EXERCISE DETAILS
Please copy each line from the entries that contains the string "dictionary".

--- INPUT MATERIAL Enclosed Below ---

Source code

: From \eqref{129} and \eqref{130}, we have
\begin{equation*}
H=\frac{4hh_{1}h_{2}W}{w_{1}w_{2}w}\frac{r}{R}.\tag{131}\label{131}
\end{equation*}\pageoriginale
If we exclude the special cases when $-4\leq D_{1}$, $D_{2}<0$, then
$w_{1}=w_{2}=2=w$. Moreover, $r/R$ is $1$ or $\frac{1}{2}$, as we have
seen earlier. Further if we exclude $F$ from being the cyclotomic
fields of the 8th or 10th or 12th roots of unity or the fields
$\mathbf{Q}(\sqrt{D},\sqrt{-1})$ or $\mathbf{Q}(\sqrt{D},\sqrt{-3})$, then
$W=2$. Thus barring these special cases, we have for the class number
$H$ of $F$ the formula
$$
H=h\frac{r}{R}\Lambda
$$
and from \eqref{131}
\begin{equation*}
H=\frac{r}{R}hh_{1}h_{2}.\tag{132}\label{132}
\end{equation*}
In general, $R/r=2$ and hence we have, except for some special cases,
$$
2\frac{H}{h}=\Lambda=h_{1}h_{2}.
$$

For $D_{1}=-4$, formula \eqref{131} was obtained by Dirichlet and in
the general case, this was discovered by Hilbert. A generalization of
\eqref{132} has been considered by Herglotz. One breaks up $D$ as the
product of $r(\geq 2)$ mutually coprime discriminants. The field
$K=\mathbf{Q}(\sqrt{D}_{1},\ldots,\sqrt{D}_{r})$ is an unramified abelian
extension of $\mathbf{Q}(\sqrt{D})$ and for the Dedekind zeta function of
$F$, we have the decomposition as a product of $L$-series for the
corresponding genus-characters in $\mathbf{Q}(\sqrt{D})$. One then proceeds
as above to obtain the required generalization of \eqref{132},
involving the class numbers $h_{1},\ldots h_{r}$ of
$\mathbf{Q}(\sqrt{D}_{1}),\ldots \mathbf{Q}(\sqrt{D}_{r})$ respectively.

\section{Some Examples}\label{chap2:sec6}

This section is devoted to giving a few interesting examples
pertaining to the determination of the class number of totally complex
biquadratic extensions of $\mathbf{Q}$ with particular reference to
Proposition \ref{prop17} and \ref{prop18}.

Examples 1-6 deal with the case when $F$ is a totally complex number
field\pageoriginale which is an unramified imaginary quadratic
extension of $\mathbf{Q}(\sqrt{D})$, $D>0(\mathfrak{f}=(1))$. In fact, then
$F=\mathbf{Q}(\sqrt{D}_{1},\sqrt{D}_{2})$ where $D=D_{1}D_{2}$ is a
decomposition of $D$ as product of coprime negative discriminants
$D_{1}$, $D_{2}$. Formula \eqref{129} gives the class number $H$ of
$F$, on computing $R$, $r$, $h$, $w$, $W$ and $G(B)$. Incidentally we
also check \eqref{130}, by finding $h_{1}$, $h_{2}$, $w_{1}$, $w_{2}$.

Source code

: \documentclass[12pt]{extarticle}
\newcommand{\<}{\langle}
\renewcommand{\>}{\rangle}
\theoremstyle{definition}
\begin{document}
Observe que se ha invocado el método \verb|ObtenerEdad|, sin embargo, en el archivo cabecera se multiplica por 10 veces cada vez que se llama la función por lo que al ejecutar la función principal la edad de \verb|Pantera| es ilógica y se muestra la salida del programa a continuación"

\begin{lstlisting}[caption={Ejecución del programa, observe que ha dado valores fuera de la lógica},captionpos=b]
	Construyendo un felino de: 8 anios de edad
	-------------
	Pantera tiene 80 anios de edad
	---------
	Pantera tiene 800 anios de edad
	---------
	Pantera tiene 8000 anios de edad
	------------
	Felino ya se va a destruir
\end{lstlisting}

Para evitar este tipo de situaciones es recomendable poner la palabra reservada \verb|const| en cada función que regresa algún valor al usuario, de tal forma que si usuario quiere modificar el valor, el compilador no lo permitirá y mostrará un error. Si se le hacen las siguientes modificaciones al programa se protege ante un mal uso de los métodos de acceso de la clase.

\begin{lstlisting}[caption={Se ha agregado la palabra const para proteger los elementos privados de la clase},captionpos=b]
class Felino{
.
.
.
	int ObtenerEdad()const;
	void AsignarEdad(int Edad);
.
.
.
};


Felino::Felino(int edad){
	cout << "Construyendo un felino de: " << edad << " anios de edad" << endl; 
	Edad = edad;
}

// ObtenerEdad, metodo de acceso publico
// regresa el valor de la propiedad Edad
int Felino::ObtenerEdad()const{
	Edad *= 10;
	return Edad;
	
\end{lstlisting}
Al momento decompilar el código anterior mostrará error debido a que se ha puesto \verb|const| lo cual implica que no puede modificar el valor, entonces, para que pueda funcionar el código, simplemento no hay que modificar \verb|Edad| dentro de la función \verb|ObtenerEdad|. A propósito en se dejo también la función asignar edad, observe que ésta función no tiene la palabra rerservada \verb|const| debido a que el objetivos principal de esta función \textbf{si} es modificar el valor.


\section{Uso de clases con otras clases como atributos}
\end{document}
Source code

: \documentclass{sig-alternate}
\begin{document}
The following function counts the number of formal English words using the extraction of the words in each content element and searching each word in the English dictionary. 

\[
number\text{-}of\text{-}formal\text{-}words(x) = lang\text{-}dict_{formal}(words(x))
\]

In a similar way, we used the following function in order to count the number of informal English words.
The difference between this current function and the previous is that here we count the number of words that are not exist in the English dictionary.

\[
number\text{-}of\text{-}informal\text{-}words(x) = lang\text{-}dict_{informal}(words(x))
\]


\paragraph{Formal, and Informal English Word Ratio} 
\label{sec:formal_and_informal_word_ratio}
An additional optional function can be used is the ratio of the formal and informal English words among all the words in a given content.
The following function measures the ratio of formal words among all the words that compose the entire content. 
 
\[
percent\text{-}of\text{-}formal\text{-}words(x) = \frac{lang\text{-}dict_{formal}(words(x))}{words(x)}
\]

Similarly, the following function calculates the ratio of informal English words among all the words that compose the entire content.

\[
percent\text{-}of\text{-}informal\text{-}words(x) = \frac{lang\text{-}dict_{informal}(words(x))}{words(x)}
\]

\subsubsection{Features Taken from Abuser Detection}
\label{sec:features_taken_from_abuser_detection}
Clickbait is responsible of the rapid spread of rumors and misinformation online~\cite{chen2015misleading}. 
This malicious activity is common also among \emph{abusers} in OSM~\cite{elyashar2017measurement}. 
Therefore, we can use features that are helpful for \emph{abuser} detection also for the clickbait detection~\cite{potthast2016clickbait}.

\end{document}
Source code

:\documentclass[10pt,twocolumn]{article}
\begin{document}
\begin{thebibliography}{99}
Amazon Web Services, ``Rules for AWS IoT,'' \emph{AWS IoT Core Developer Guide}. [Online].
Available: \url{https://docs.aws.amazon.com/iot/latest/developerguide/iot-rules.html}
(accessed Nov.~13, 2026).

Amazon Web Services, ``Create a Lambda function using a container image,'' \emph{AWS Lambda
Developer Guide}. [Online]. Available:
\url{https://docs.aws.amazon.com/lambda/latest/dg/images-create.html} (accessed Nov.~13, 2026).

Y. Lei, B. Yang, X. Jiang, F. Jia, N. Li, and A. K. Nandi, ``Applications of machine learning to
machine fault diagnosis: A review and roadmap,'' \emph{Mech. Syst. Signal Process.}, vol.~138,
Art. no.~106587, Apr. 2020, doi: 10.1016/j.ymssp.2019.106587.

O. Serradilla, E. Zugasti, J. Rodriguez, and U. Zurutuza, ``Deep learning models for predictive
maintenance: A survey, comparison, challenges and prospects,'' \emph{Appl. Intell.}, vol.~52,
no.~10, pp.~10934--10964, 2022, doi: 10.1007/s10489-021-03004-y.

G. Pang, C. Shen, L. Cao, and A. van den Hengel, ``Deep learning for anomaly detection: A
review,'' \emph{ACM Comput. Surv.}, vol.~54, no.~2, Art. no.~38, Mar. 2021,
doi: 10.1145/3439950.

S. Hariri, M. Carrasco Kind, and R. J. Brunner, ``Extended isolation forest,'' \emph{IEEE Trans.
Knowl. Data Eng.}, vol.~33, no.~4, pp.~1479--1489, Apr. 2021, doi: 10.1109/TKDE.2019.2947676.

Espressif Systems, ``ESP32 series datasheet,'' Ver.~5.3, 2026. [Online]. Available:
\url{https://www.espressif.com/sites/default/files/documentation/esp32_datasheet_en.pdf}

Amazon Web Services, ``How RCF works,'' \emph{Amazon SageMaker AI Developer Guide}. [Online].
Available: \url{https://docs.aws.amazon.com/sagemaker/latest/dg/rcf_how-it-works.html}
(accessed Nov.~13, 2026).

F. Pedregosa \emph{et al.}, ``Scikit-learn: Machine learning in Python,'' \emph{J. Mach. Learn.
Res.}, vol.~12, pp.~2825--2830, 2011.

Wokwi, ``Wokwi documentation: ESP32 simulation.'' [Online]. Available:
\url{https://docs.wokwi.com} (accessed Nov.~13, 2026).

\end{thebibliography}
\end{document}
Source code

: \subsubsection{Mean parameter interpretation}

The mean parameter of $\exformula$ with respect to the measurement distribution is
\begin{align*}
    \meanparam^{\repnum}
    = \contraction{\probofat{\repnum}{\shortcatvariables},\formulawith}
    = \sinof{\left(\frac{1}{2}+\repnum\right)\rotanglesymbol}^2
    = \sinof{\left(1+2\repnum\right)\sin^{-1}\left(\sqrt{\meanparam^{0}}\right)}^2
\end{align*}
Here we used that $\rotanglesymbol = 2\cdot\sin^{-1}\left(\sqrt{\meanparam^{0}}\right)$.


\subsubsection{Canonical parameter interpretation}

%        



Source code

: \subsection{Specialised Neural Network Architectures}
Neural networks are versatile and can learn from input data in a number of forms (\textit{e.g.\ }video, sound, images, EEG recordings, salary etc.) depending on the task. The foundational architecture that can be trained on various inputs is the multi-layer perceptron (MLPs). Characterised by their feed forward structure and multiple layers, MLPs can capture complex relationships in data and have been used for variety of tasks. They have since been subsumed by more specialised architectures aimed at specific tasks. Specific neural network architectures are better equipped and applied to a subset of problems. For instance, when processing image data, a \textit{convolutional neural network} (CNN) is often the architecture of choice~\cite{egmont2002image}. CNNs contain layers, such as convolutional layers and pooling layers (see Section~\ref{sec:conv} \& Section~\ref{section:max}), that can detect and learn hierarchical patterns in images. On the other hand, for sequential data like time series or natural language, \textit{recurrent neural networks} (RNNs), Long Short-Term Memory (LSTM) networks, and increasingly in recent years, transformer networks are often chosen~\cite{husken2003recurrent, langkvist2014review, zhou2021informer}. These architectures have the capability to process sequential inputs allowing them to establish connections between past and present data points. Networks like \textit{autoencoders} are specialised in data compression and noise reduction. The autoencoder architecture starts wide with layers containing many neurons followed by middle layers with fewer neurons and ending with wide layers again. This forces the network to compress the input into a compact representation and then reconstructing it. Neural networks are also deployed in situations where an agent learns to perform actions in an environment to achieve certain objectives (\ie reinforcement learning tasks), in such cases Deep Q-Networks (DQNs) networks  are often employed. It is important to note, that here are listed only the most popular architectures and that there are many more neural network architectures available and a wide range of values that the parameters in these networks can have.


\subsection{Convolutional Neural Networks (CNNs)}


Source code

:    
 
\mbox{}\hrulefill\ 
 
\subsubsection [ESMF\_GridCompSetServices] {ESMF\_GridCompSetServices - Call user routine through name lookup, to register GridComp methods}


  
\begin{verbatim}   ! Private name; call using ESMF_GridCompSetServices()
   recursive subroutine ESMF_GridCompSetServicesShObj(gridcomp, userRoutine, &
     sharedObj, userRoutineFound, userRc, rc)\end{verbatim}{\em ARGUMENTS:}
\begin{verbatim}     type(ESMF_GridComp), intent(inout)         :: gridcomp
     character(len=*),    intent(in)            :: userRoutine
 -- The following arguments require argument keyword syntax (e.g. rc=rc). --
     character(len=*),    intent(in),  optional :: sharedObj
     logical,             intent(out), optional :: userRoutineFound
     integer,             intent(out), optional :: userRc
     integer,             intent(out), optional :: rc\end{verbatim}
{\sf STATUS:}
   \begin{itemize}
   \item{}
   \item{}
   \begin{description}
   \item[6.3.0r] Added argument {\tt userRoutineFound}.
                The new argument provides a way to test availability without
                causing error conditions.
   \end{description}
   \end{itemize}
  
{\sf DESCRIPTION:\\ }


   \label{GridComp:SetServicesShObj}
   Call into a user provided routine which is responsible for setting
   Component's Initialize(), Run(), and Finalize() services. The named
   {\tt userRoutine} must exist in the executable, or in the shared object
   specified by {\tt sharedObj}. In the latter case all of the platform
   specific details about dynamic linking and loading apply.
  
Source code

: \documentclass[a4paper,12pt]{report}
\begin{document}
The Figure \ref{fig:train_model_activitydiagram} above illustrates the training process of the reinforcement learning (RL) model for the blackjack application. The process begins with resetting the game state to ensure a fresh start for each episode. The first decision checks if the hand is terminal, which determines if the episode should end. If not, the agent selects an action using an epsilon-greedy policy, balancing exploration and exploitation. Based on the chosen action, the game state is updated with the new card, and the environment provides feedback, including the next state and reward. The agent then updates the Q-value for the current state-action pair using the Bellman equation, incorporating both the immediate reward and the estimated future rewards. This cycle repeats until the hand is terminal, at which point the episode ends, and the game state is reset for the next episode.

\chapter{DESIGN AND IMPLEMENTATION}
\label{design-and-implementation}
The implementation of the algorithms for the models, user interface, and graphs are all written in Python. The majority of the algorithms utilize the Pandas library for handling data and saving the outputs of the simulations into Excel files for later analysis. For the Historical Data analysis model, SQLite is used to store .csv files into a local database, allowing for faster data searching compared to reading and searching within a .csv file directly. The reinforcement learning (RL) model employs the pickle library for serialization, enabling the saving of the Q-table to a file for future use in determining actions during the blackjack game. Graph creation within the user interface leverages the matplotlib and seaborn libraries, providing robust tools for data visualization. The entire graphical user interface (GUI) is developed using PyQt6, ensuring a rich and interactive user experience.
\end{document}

--- End of Enclosed INPUT MATERIAL ---

OUTPUT FOR THIS TASK
The following function counts the number of formal English words using the extraction of the words in each content element and searching each word in the English dictionary. 
The difference between this current function and the previous is that here we count the number of words that are not exist in the English dictionary.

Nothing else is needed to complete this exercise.